Sixteen-year-old Hattie was orphaned as a small child and has been bouncing from relative to relative ever since. When an uncle she’s never met dies and leaves her his 320-acre Montana claim, with only one year left to prove up on it before ownership reverts back to the government, she sees her chance to finally make a life of her own. It’s a pioneer story set during WWI, not the 19th century, so the sociopolitical issues are less dark skin and the wild wild west and more German immigrants and the draft.
I will say up front that I don’t think of myself as a historical fiction lover. But that’s because I didn’t get into it as a kid, not because I don’t enjoy it now. When I was in middle school, I would have looked at Hattie standing there in her plain dress gazing out over the Newbery-embossed prairie and I would have scoffed “BO-RING!” and hightailed it back to the sci-fi section. My kids have the same reaction (except that most of them are hightailing it back to “realistic” modern fiction, usually pink with cover pictures of sassy girls in preppy cardigans).
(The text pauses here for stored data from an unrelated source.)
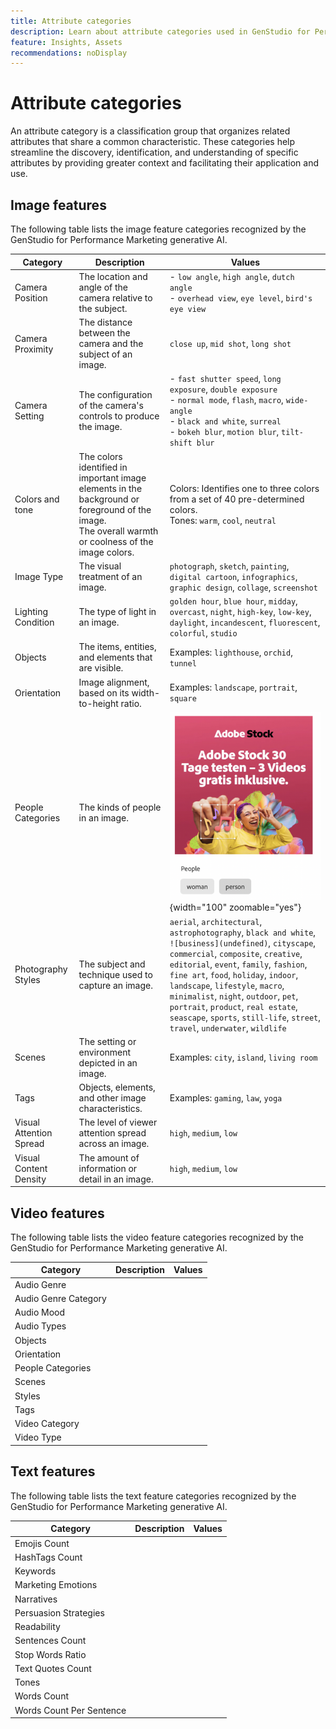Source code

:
 ```yaml
---
title: Attribute categories
description: Learn about attribute categories used in GenStudio for Performance Marketing.
feature: Insights, Assets
recommendations: noDisplay
---
```

# Attribute categories

An attribute category is a classification group that organizes related attributes that share a common characteristic. These categories help streamline the discovery, identification, and understanding of specific attributes by providing greater context and facilitating their application and use.
<!-- For the writer, turn off word wrap to work with these tables. -->

## Image features

The following table lists the image feature categories recognized by the GenStudio for Performance Marketing generative AI.

| Category                | Description                                                                                           | Values                                                                                                                                                                                                                     |
|-------------------------|-------------------------------------------------------------------------------------------------------|----------------------------------------------------------------------------------------------------------------------------------------------------------------------------------------------------------------------------|
| Camera Position         | The location and angle of the camera relative to the subject.                                         | - `low angle`, `high angle`, `dutch angle`<br>- `overhead view`, `eye level`, `bird's eye view`                                                                                                                            |
| Camera Proximity        | The distance between the camera and the subject of an image.                                          | `close up`, `mid shot`, `long shot`                                                                                                                                                                                        |
| Camera Setting          | The configuration of the camera's controls to produce the image.                                      | - `fast shutter speed`, `long exposure`, `double exposure`<br>- `normal mode`, `flash`, `macro`, `wide-angle`<br>- `black and white`, `surreal`<br>- `bokeh blur`, `motion blur`, `tilt-shift blur`                        |
| Colors and tone         | The colors identified in important image elements in the background or foreground of the image.<br>The overall warmth or coolness of the image colors. | Colors: Identifies one to three colors from a set of 40 pre-determined colors.<br>Tones: `warm`, `cool`, `neutral`                                                        |
| Image Type              | The visual treatment of an image.                                                                     | `photograph`, `sketch`, `painting`, `digital cartoon`, `infographics`, `graphic design`, `collage`, `screenshot`                                                                                                           |
| Lighting Condition      | The type of light in an image.                                                                        | `golden hour`, `blue hour`, `midday`, `overcast`, `night`, `high-key`, `low-key`, `daylight`, `incandescent`, `fluorescent`, `colorful`, `studio`                                                                          |
| Objects                 | The items, entities, and elements that are visible.                                                   | Examples: `lighthouse`, `orchid`, `tunnel`                                                                                                                                                                                 |
| Orientation             | Image alignment, based on its width-to-height ratio.                                                  | Examples: `landscape`, `portrait`, `square`                                                                                                                                                                                |
| People Categories       | The kinds of people in an image.                                                                      | ![woman person dancing](../../assets/category/people-categories.png){width="100" zoomable="yes"}                                                                                                                            |
| Photography Styles      | The subject and technique used to capture an image.                                                   | `aerial`, `architectural`, `astrophotography`, `black and white`, `![business](undefined)`, `cityscape`, `commercial`, `composite`, `creative`, `editorial`, `event`, `family`, `fashion`, `fine art`, `food`, `holiday`, `indoor`, `landscape`, `lifestyle`, `macro`, `minimalist`, `night`, `outdoor`, `pet`, `portrait`, `product`, `real estate`, `seascape`, `sports`, `still-life`, `street`, `travel`, `underwater`, `wildlife` |
| Scenes                  | The setting or environment depicted in an image.                                                      | Examples: `city`, `island`, `living room`                                                                                                                                                                                  |
| Tags                    | Objects, elements, and other image characteristics.                                                   | Examples: `gaming`, `law`, `yoga`                                                                                                                                                                                          |
| Visual Attention Spread | The level of viewer attention spread across an image.                                                 | `high`, `medium`, `low`                                                                                                                                                                                                    |
| Visual Content Density  | The amount of information or detail in an image.                                                      | `high`, `medium`, `low`                                                                                                                                                                                                    |

## Video features

The following table lists the video feature categories recognized by the GenStudio for Performance Marketing generative AI.

<table>
  <thead>
    <tr>
      <th>Category</th>
      <th>Description</th>
      <th>Values</th>
    </tr>
  </thead>
  <tbody>
    <tr>
      <td>Audio Genre</td>
      <td></td>
      <td></td>
    </tr>
    <tr>
      <td>Audio Genre Category</td>
      <td></td>
      <td></td>
    </tr>
    <tr>
      <td>Audio Mood</td>
      <td></td>
      <td></td>
    </tr>
    <tr>
      <td>Audio Types</td>
      <td></td>
      <td></td>
    </tr>
    <tr>
      <td>Objects</td>
      <td></td>
      <td></td>
    </tr>
    <tr>
      <td>Orientation</td>
      <td></td>
      <td></td>
    </tr>
    <tr>
      <td>People Categories</td>
      <td></td>
      <td></td>
    </tr>
    <tr>
      <td>Scenes</td>
      <td></td>
      <td></td>
    </tr>
    <tr>
      <td>Styles</td>
      <td></td>
      <td></td>
    </tr>
    <tr>
      <td>Tags</td>
      <td></td>
      <td></td>
    </tr>
    <tr>
      <td>Video Category</td>
      <td></td>
      <td></td>
    </tr>
    <tr>
      <td>Video Type</td>
      <td></td>
      <td></td>
    </tr>
  </tbody>
</table>

## Text features

The following table lists the text feature categories recognized by the GenStudio for Performance Marketing generative AI.

<table>
  <thead>
    <tr>
      <th>Category</th>
      <th>Description</th>
      <th>Values</th>
    </tr>
  </thead>
  <tbody>
    <tr>
      <td>Emojis Count</td>
      <td></td>
      <td></td>
    </tr>
    <tr>
      <td>HashTags Count</td>
      <td></td>
      <td></td>
    </tr>
    <tr>
      <td>Keywords</td>
      <td></td>
      <td></td>
    </tr>
    <tr>
      <td>Marketing Emotions</td>
      <td></td>
      <td></td>
    </tr>
    <tr>
      <td>Narratives</td>
      <td></td>
      <td></td>
    </tr>
    <tr>
      <td>Persuasion Strategies</td>
      <td></td>
      <td></td>
    </tr>
    <tr>
      <td>Readability</td>
      <td></td>
      <td></td>
    </tr>
    <tr>
      <td>Sentences Count</td>
      <td></td>
      <td></td>
    </tr>
    <tr>
      <td>Stop Words Ratio</td>
      <td></td>
      <td></td>
    </tr>
    <tr>
      <td>Text Quotes Count</td>
      <td></td>
      <td></td>
    </tr>
    <tr>
      <td>Tones</td>
      <td></td>
      <td></td>
    </tr>
    <tr>
      <td>Words Count</td>
      <td></td>
      <td></td>
    </tr>
    <tr>
      <td>Words Count Per Sentence</td>
      <td></td>
      <td></td>
    </tr>
  </tbody>
</table>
As an adult, I loved it. I laughed, I cried (yes, really), I want to try the recipes in the back. Will skeptical kids actually love this if they can be convinced to open it? In the case of Monkey Town, which felt similar in many ways, I’d say yes — there’s enough romance and adventure to keep an adolescent interested. Unfortunately, I suspect the answer with Hattie Big Sky is no.
I loved it because I’m these days I’m all about home and “love makes a family.” But as a kid, would I have wanted to read a whole book about claim law, neighbor children, and milking recalcitrant cows? Hell, no — this book requires maturity I didn’t have when I was the target age. Not to mention that the ending is realistic and poignant, but not satisfying or “happy” enough for most kids. I hope I’m wrong, but I fear this is a Newbery shelf-sitter.